In the years since becoming a private grant-making organization, we have been fortunate to have the right leadership at the right time, including:
Dr. Jan Yost’s steady hand during a significant transition, Philip Belcher’s vision of a Foundation that could transform Spartanburg, and Kathy Dunleavy’s collaborative approach to community health improvement.
‘‘A wise and pivotal strategic repositioning of the Mary Black Memorial Hospital to strengthen its capacity for high quality healthcare, while transitioning the Mary Black Foundation from a fundraising affiliate of the hospital to a private foundation occurred in 1996. Indeed, the Mary Black Foundation was re-envisioned as one of South Carolina’s largest philanthropies with a mission to improve the health status of the residents of Spartanburg County.
As President & CEO of the Mary Black Foundation at that time, it was my great privilege to guide the Trustees’ process in creating the Foundation’s grantmaking agenda and its early implementation.
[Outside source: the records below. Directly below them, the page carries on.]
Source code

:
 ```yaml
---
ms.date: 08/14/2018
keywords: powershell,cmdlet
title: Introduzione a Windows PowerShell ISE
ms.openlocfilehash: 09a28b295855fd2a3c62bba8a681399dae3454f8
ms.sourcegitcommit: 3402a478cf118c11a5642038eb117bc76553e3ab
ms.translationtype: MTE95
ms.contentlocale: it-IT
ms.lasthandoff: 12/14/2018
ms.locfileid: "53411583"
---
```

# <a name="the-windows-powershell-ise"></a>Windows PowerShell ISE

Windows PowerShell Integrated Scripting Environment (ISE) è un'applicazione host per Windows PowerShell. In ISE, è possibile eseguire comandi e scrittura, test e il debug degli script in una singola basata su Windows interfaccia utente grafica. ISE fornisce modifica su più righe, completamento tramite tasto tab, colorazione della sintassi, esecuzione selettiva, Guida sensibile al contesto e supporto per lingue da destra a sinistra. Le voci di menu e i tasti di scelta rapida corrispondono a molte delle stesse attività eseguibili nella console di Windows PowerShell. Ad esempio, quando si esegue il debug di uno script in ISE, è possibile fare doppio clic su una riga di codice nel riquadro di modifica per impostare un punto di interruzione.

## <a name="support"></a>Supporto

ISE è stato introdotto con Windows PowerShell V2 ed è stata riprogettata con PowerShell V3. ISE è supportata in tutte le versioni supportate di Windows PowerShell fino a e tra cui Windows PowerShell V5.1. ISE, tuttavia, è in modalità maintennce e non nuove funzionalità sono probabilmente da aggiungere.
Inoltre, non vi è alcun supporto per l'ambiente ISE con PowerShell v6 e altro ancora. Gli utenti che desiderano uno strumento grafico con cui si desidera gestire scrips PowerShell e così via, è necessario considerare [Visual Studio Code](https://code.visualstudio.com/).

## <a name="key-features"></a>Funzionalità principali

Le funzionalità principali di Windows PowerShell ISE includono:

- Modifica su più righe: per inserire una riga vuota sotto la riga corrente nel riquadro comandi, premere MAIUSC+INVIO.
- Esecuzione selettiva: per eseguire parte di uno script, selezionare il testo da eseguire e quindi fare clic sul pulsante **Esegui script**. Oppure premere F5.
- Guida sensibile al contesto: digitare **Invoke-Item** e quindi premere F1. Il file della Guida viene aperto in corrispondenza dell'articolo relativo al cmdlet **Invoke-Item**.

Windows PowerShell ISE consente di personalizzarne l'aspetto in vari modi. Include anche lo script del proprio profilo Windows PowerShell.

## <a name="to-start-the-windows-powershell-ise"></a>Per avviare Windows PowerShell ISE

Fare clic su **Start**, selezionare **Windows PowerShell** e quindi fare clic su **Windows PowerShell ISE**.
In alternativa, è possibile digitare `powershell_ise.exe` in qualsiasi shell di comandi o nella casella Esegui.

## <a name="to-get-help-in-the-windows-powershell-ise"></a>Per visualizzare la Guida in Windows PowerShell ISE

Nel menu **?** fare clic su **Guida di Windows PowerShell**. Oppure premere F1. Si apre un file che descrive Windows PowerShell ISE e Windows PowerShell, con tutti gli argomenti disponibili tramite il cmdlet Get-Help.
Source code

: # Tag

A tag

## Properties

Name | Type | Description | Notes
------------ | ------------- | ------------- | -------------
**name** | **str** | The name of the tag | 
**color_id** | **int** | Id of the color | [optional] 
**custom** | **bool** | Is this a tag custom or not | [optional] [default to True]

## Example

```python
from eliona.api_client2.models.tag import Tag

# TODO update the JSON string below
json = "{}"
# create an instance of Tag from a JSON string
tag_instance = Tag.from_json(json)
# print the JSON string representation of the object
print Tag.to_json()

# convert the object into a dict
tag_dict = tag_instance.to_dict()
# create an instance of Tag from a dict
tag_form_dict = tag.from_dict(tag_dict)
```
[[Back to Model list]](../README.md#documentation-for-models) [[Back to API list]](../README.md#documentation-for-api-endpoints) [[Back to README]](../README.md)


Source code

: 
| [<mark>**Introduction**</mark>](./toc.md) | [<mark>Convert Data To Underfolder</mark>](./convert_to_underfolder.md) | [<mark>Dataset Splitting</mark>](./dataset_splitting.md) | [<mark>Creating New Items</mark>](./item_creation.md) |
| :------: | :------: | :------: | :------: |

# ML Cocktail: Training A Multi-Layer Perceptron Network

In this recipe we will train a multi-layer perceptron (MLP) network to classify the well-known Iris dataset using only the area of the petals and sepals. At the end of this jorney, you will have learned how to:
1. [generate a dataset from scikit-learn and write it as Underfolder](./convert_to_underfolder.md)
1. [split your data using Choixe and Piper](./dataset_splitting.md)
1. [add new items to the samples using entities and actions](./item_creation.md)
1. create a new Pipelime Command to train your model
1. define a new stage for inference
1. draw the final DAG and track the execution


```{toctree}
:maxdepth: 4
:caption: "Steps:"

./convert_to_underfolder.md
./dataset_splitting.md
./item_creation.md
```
The impact the grants have had on the lives of many residents over the past 25 years speaks volumes to the value this philanthropic resource has already brought and holds much promise for future generations.”
Janice B. Yost, Ed.D.
“One of the great benefits afforded by the legal and financial structure of private foundations is the ability of the foundation’s board to assume various kinds of risks, and my years at the Mary Black Foundation were molded by the Trustees’ increasing willingness to do that. It was remarkable that the Trustees could look at an empty, drab building on what was then the edge of downtown and envision a building that would provide adequate office space, rental space, meeting rooms for nonprofit organizations, and an outdoor plaza.
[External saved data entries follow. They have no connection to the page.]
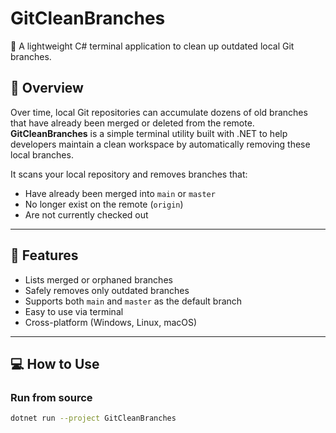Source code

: # GitCleanBranches

🧹 A lightweight C# terminal application to clean up outdated local Git branches.

## 📖 Overview

Over time, local Git repositories can accumulate dozens of old branches that have already been merged or deleted from the remote.  
**GitCleanBranches** is a simple terminal utility built with .NET to help developers maintain a clean workspace by automatically removing these local branches.

It scans your local repository and removes branches that:

- Have already been merged into `main` or `master`
- No longer exist on the remote (`origin`)
- Are not currently checked out

---

## 🚀 Features

- Lists merged or orphaned branches
- Safely removes only outdated branches
- Supports both `main` and `master` as the default branch
- Easy to use via terminal
- Cross-platform (Windows, Linux, macOS)

---

## 💻 How to Use

### Run from source

```bash
dotnet run --project GitCleanBranches
```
Even more exciting for me was the Trustees’ willingness to explore and implement mission-related investments. The Trustees had agreed to partner with the City of Spartanburg on a project to renovate the C.C. Woodson Community Center utilizing a $1 million, low-interest loan from the Foundation. Later, the Foundation was one of the early investors in the Northside Initiative. I try to stay abreast of what’s happening in Spartanburg, and I am delighted that the Trustees continue to understand its investment portfolio as more than a way to generate returns that can be directed toward grantmaking, but also as a means of making community change through local investment. Although more foundations are engaging in mission-related investing and local real estate transformations, that kind of vision is still not common. The Mary Black Foundation has a well-deserved reputation as a risk-taker in those regards, and I consider my role in that work as a highlight of my career.”
“During my tenure at the Mary Black Foundation, I realized the significance of this organization in our community. There was no other single philanthropic organization in Spartanburg that could provide the annual giving that we could. This was a wonderful benefit and a huge responsibility. It became important for our staff to be out in the community working with our grantees and understanding how we can make the most impact in early childhood education and healthy eating/active living.
I’m also so proud that our Foundation took the lead on the Way to Wellville initiative. We learned so much and have seen the hard work pay off with learning how to work with our partners and creating powerful and impactful initiatives such as Hello Family. I am so happy that I was able to be a part of this Foundation for five years!”